QUANDO L'AMORE NON HA LIMITI


di RedTales
25.06.2017    |    20.875    |    15 9.7
"Soprattutto ci fu tanta tenerezza, tanto calore ed un profondo rispetto reciproco..."
Era ora di cena quando, sbadatamente, guardò fuori dalla finestra. Non ci fece subito caso ma, un istante dopo, ritornò con lo sguardo su quanto gli era sembrato di intravvedere nel condominio difronte al suo. Infatti c’era un ragazzo che, tutto nudo, stava facendo qualcosa. Lo vedeva di spalle e si soffermò a spiare quello “spettacolo”. Non che la cosa lo interessasse, ma si era incuriosito. Accostò la tenda per essere sicuro di non farsi vedere e aguzzò la vista. Le due finestre non erano lontane, una decina di metri, più o meno e la vista era ottimale, anche grazie alla luce accesa. Si, probabilmente quel maschio stava cucinando, e ne ebbe la conferma quando si girò con una teglia in mano. Però, adesso che lo veda difronte notò che indossava un grembiule che, evidentemente, lo copriva solo… davanti.

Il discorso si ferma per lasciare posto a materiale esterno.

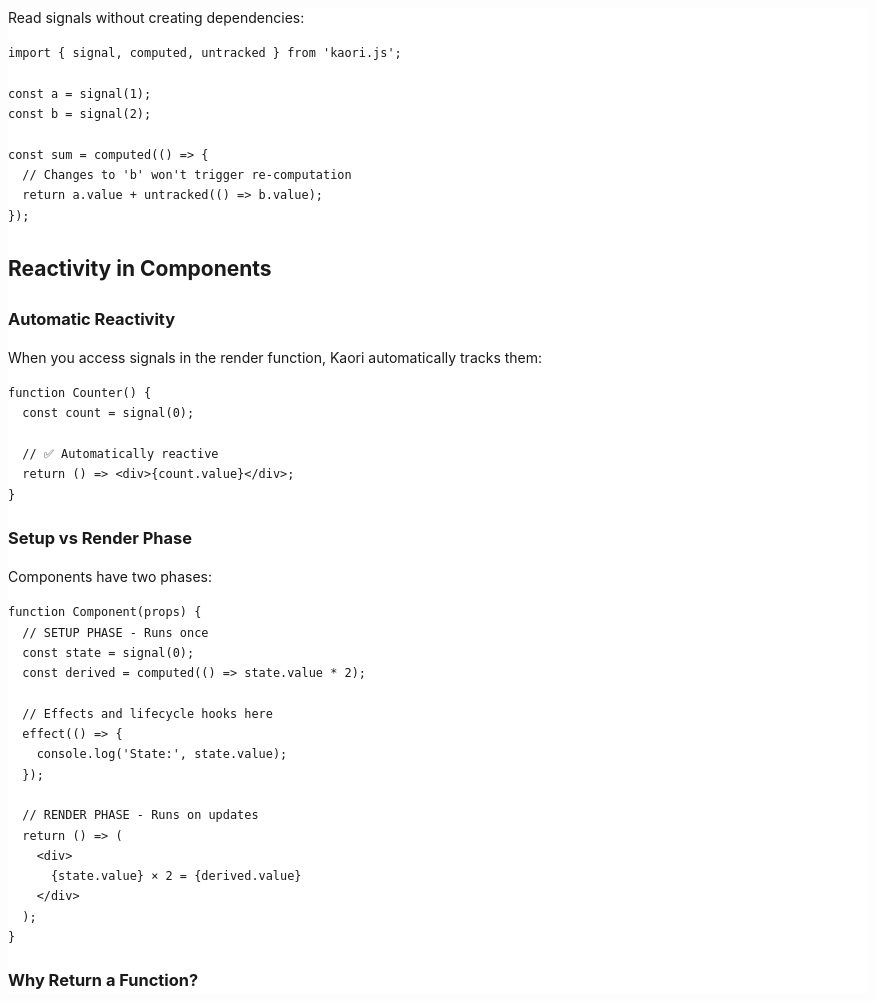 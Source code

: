 Read signals without creating dependencies:

```tsx
import { signal, computed, untracked } from 'kaori.js';

const a = signal(1);
const b = signal(2);

const sum = computed(() => {
  // Changes to 'b' won't trigger re-computation
  return a.value + untracked(() => b.value);
});
```

## Reactivity in Components

### Automatic Reactivity

When you access signals in the render function, Kaori automatically tracks them:

```tsx
function Counter() {
  const count = signal(0);
  
  // ✅ Automatically reactive
  return () => <div>{count.value}</div>;
}
```

### Setup vs Render Phase

Components have two phases:

```tsx
function Component(props) {
  // SETUP PHASE - Runs once
  const state = signal(0);
  const derived = computed(() => state.value * 2);
  
  // Effects and lifecycle hooks here
  effect(() => {
    console.log('State:', state.value);
  });
  
  // RENDER PHASE - Runs on updates
  return () => (
    <div>
      {state.value} × 2 = {derived.value}
    </div>
  );
}
```

### Why Return a Function?
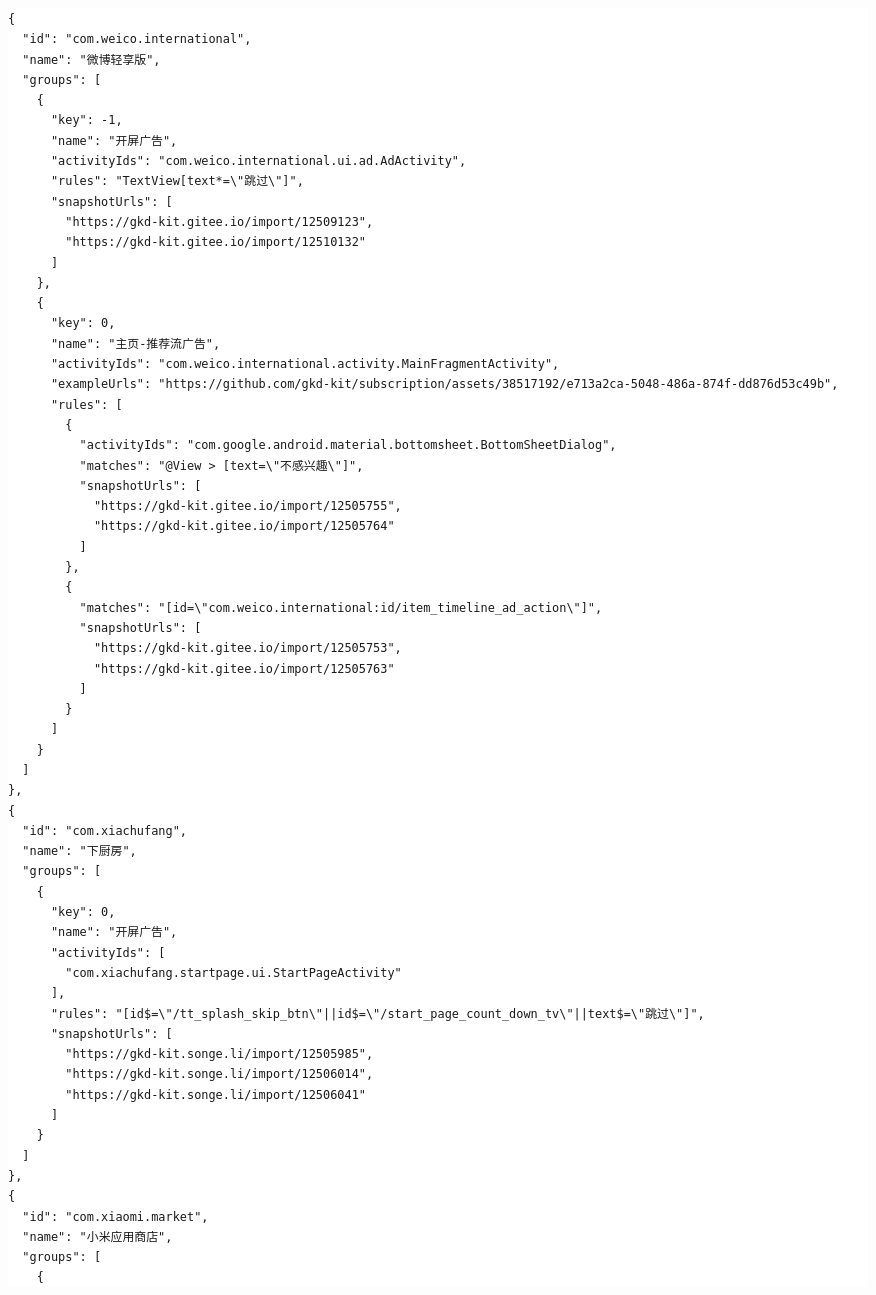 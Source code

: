     {
      "id": "com.weico.international",
      "name": "微博轻享版",
      "groups": [
        {
          "key": -1,
          "name": "开屏广告",
          "activityIds": "com.weico.international.ui.ad.AdActivity",
          "rules": "TextView[text*=\"跳过\"]",
          "snapshotUrls": [
            "https://gkd-kit.gitee.io/import/12509123",
            "https://gkd-kit.gitee.io/import/12510132"
          ]
        },
        {
          "key": 0,
          "name": "主页-推荐流广告",
          "activityIds": "com.weico.international.activity.MainFragmentActivity",
          "exampleUrls": "https://github.com/gkd-kit/subscription/assets/38517192/e713a2ca-5048-486a-874f-dd876d53c49b",
          "rules": [
            {
              "activityIds": "com.google.android.material.bottomsheet.BottomSheetDialog",
              "matches": "@View > [text=\"不感兴趣\"]",
              "snapshotUrls": [
                "https://gkd-kit.gitee.io/import/12505755",
                "https://gkd-kit.gitee.io/import/12505764"
              ]
            },
            {
              "matches": "[id=\"com.weico.international:id/item_timeline_ad_action\"]",
              "snapshotUrls": [
                "https://gkd-kit.gitee.io/import/12505753",
                "https://gkd-kit.gitee.io/import/12505763"
              ]
            }
          ]
        }
      ]
    },
    {
      "id": "com.xiachufang",
      "name": "下厨房",
      "groups": [
        {
          "key": 0,
          "name": "开屏广告",
          "activityIds": [
            "com.xiachufang.startpage.ui.StartPageActivity"
          ],
          "rules": "[id$=\"/tt_splash_skip_btn\"||id$=\"/start_page_count_down_tv\"||text$=\"跳过\"]",
          "snapshotUrls": [
            "https://gkd-kit.songe.li/import/12505985",
            "https://gkd-kit.songe.li/import/12506014",
            "https://gkd-kit.songe.li/import/12506041"
          ]
        }
      ]
    },
    {
      "id": "com.xiaomi.market",
      "name": "小米应用商店",
      "groups": [
        {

Anche se guardare un uomo nudo non lo interessasse particolarmente, quella stranezza lo rapì e rimase fermo ad osservare. Lo vide continuare a trafficare per una buona manciata di minuti. Gli sembrava strano che, a parte quel ridotto grembiulino, fosse completamente senza vestiti. Faceva caldo, ma non in modo così esagerato... Ad un certo punto finì quello che stava facendo e si levò anche il solo indumento che lo ricopriva, rimanendo in tenuta adamitica ad apparecchiare la tavola. Adesso riusciva a vedere solo una parte della stanza ma non si mosse dal suo angolino d’osservazione. Quando sparì dalla sua visuale pensò che era ora di accendere la luce e di farsi gli affari suoi ma l’illuminarsi della finestra accanto lo bloccò ancora li. La visuale era spostata ma rimediò subito raggiungendo un’altra finestra che si apriva proprio su quella che lo interessava. Dietro quei vetri ritrovò il ragazzo che era sempre come “mamma lo aveva fatto”. Si spostava tra armadio e letto facendo chissà cosa. La visuale era decisamente ottimale e poteva osservarlo bene. Era giovane, tra i venti e i trent’anni e con un bel fisico: magro, slanciato e con capelli “alla moda”. La luce si spense e, anche ritornando all’altra finestra, non vide più nulla. Si rimise a fare le sue cose, dimenticandosi del dirimpettaio. Un’oretta dopo se ne ricordò e, dopo aver spento la luce, si avvicinò alla finestra. La luce della camera era aperta, le tende scostate e all’interno riusciva a vedere bene due corpi nudi.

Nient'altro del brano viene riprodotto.